» **Task brief**
Print the records below exactly, omitting all pictures.

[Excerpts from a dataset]

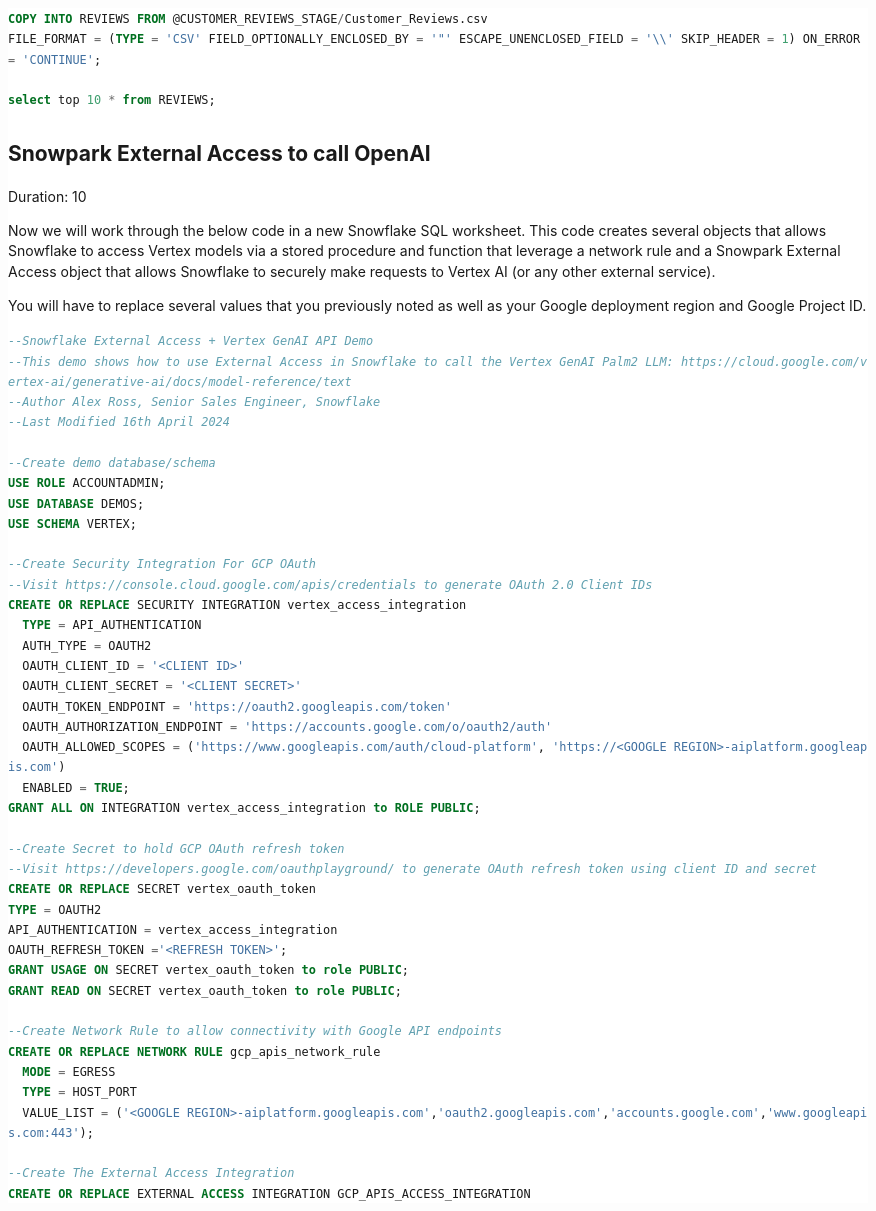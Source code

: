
 ```sql
COPY INTO REVIEWS FROM @CUSTOMER_REVIEWS_STAGE/Customer_Reviews.csv
FILE_FORMAT = (TYPE = 'CSV' FIELD_OPTIONALLY_ENCLOSED_BY = '"' ESCAPE_UNENCLOSED_FIELD = '\\' SKIP_HEADER = 1) ON_ERROR = 'CONTINUE';

select top 10 * from REVIEWS;
```


## Snowpark External Access to call OpenAI

Duration: 10

Now we will work through the below code in a new Snowflake SQL worksheet. This code creates several objects that allows Snowflake to access Vertex models via a stored procedure and function that leverage a network rule and a Snowpark External Access object that allows Snowflake to securely make requests to Vertex AI (or any other external service).

You will have to replace several values that you previously noted as well as your Google deployment region and Google Project ID.

```sql
--Snowflake External Access + Vertex GenAI API Demo
--This demo shows how to use External Access in Snowflake to call the Vertex GenAI Palm2 LLM: https://cloud.google.com/vertex-ai/generative-ai/docs/model-reference/text
--Author Alex Ross, Senior Sales Engineer, Snowflake
--Last Modified 16th April 2024

--Create demo database/schema
USE ROLE ACCOUNTADMIN;
USE DATABASE DEMOS;
USE SCHEMA VERTEX;

--Create Security Integration For GCP OAuth
--Visit https://console.cloud.google.com/apis/credentials to generate OAuth 2.0 Client IDs
CREATE OR REPLACE SECURITY INTEGRATION vertex_access_integration
  TYPE = API_AUTHENTICATION
  AUTH_TYPE = OAUTH2
  OAUTH_CLIENT_ID = '<CLIENT ID>'
  OAUTH_CLIENT_SECRET = '<CLIENT SECRET>'
  OAUTH_TOKEN_ENDPOINT = 'https://oauth2.googleapis.com/token'
  OAUTH_AUTHORIZATION_ENDPOINT = 'https://accounts.google.com/o/oauth2/auth'
  OAUTH_ALLOWED_SCOPES = ('https://www.googleapis.com/auth/cloud-platform', 'https://<GOOGLE REGION>-aiplatform.googleapis.com')
  ENABLED = TRUE;
GRANT ALL ON INTEGRATION vertex_access_integration to ROLE PUBLIC;

--Create Secret to hold GCP OAuth refresh token
--Visit https://developers.google.com/oauthplayground/ to generate OAuth refresh token using client ID and secret 
CREATE OR REPLACE SECRET vertex_oauth_token
TYPE = OAUTH2
API_AUTHENTICATION = vertex_access_integration
OAUTH_REFRESH_TOKEN ='<REFRESH TOKEN>';
GRANT USAGE ON SECRET vertex_oauth_token to role PUBLIC;
GRANT READ ON SECRET vertex_oauth_token to role PUBLIC;

--Create Network Rule to allow connectivity with Google API endpoints
CREATE OR REPLACE NETWORK RULE gcp_apis_network_rule
  MODE = EGRESS
  TYPE = HOST_PORT
  VALUE_LIST = ('<GOOGLE REGION>-aiplatform.googleapis.com','oauth2.googleapis.com','accounts.google.com','www.googleapis.com:443');
  
--Create The External Access Integration
CREATE OR REPLACE EXTERNAL ACCESS INTEGRATION GCP_APIS_ACCESS_INTEGRATION
```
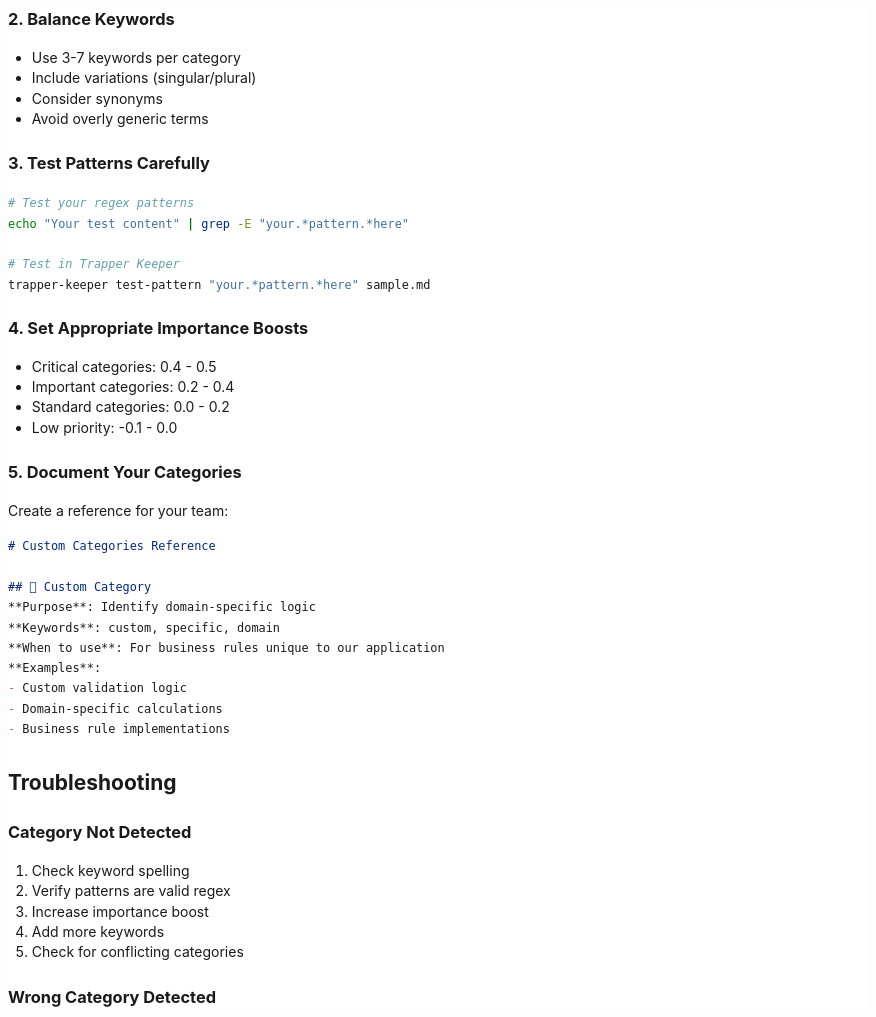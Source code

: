 ### 2. Balance Keywords

- Use 3-7 keywords per category
- Include variations (singular/plural)
- Consider synonyms
- Avoid overly generic terms

### 3. Test Patterns Carefully

```bash
# Test your regex patterns
echo "Your test content" | grep -E "your.*pattern.*here"

# Test in Trapper Keeper
trapper-keeper test-pattern "your.*pattern.*here" sample.md
```

### 4. Set Appropriate Importance Boosts

- Critical categories: 0.4 - 0.5
- Important categories: 0.2 - 0.4
- Standard categories: 0.0 - 0.2
- Low priority: -0.1 - 0.0

### 5. Document Your Categories

Create a reference for your team:

```markdown
# Custom Categories Reference

## 🎯 Custom Category
**Purpose**: Identify domain-specific logic
**Keywords**: custom, specific, domain
**When to use**: For business rules unique to our application
**Examples**:
- Custom validation logic
- Domain-specific calculations
- Business rule implementations
```

## Troubleshooting

### Category Not Detected

1. Check keyword spelling
2. Verify patterns are valid regex
3. Increase importance boost
4. Add more keywords
5. Check for conflicting categories

### Wrong Category Detected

» **The completed task**
Source code

:
 ```sql
COPY INTO REVIEWS FROM @CUSTOMER_REVIEWS_STAGE/Customer_Reviews.csv
FILE_FORMAT = (TYPE = 'CSV' FIELD_OPTIONALLY_ENCLOSED_BY = '"' ESCAPE_UNENCLOSED_FIELD = '\\' SKIP_HEADER = 1) ON_ERROR = 'CONTINUE';

select top 10 * from REVIEWS;
```


## Snowpark External Access to call OpenAI

Duration: 10

Now we will work through the below code in a new Snowflake SQL worksheet. This code creates several objects that allows Snowflake to access Vertex models via a stored procedure and function that leverage a network rule and a Snowpark External Access object that allows Snowflake to securely make requests to Vertex AI (or any other external service).

You will have to replace several values that you previously noted as well as your Google deployment region and Google Project ID.

```sql
--Snowflake External Access + Vertex GenAI API Demo
--This demo shows how to use External Access in Snowflake to call the Vertex GenAI Palm2 LLM: https://cloud.google.com/vertex-ai/generative-ai/docs/model-reference/text
--Author Alex Ross, Senior Sales Engineer, Snowflake
--Last Modified 16th April 2024

--Create demo database/schema
USE ROLE ACCOUNTADMIN;
USE DATABASE DEMOS;
USE SCHEMA VERTEX;

--Create Security Integration For GCP OAuth
--Visit https://console.cloud.google.com/apis/credentials to generate OAuth 2.0 Client IDs
CREATE OR REPLACE SECURITY INTEGRATION vertex_access_integration
  TYPE = API_AUTHENTICATION
  AUTH_TYPE = OAUTH2
  OAUTH_CLIENT_ID = '<CLIENT ID>'
  OAUTH_CLIENT_SECRET = '<CLIENT SECRET>'
  OAUTH_TOKEN_ENDPOINT = 'https://oauth2.googleapis.com/token'
  OAUTH_AUTHORIZATION_ENDPOINT = 'https://accounts.google.com/o/oauth2/auth'
  OAUTH_ALLOWED_SCOPES = ('https://www.googleapis.com/auth/cloud-platform', 'https://<GOOGLE REGION>-aiplatform.googleapis.com')
  ENABLED = TRUE;
GRANT ALL ON INTEGRATION vertex_access_integration to ROLE PUBLIC;

--Create Secret to hold GCP OAuth refresh token
--Visit https://developers.google.com/oauthplayground/ to generate OAuth refresh token using client ID and secret 
CREATE OR REPLACE SECRET vertex_oauth_token
TYPE = OAUTH2
API_AUTHENTICATION = vertex_access_integration
OAUTH_REFRESH_TOKEN ='<REFRESH TOKEN>';
GRANT USAGE ON SECRET vertex_oauth_token to role PUBLIC;
GRANT READ ON SECRET vertex_oauth_token to role PUBLIC;

--Create Network Rule to allow connectivity with Google API endpoints
CREATE OR REPLACE NETWORK RULE gcp_apis_network_rule
  MODE = EGRESS
  TYPE = HOST_PORT
  VALUE_LIST = ('<GOOGLE REGION>-aiplatform.googleapis.com','oauth2.googleapis.com','accounts.google.com','www.googleapis.com:443');
  
--Create The External Access Integration
CREATE OR REPLACE EXTERNAL ACCESS INTEGRATION GCP_APIS_ACCESS_INTEGRATION
```
Source code

: ### 2. Balance Keywords

- Use 3-7 keywords per category
- Include variations (singular/plural)
- Consider synonyms
- Avoid overly generic terms

### 3. Test Patterns Carefully

```bash
# Test your regex patterns
echo "Your test content" | grep -E "your.*pattern.*here"

# Test in Trapper Keeper
trapper-keeper test-pattern "your.*pattern.*here" sample.md
```

### 4. Set Appropriate Importance Boosts

- Critical categories: 0.4 - 0.5
- Important categories: 0.2 - 0.4
- Standard categories: 0.0 - 0.2
- Low priority: -0.1 - 0.0

### 5. Document Your Categories

Create a reference for your team:

```markdown
# Custom Categories Reference

## 🎯 Custom Category
**Purpose**: Identify domain-specific logic
**Keywords**: custom, specific, domain
**When to use**: For business rules unique to our application
**Examples**:
- Custom validation logic
- Domain-specific calculations
- Business rule implementations
```

## Troubleshooting

### Category Not Detected

1. Check keyword spelling
2. Verify patterns are valid regex
3. Increase importance boost
4. Add more keywords
5. Check for conflicting categories

### Wrong Category Detected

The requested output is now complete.